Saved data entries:
====

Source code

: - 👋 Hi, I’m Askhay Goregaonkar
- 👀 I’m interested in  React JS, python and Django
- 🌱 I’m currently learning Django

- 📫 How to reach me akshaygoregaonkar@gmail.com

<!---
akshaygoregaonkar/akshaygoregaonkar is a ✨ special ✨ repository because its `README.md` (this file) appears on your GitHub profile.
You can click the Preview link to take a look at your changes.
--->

====

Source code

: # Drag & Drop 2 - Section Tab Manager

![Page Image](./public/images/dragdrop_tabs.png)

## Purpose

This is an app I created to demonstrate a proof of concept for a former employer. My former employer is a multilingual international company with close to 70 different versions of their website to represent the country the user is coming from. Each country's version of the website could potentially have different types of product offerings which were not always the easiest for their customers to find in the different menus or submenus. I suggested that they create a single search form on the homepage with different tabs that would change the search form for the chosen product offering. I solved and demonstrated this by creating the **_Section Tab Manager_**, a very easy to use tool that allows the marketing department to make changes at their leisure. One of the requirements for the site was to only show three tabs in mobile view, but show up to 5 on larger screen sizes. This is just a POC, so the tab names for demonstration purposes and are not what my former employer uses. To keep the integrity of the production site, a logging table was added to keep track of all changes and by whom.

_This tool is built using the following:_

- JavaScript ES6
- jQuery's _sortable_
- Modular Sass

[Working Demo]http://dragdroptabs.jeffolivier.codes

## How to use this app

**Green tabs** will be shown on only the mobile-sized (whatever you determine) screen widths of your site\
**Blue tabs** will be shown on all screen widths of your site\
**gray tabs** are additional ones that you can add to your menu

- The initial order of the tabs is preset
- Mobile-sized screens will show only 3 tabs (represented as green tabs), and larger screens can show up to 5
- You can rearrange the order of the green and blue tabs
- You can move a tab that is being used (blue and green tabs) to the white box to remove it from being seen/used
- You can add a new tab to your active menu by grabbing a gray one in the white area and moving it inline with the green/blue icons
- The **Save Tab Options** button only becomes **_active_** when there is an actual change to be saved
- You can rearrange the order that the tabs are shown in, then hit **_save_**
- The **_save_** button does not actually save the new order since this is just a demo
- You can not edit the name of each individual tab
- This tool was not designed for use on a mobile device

====

● **Task goal**
Where the word "white" appears in a line of the entries, copy that line.

● **Solution for this exercise**
- You can move a tab that is being used (blue and green tabs) to the white box to remove it from being seen/used
- You can add a new tab to your active menu by grabbing a gray one in the white area and moving it inline with the green/blue icons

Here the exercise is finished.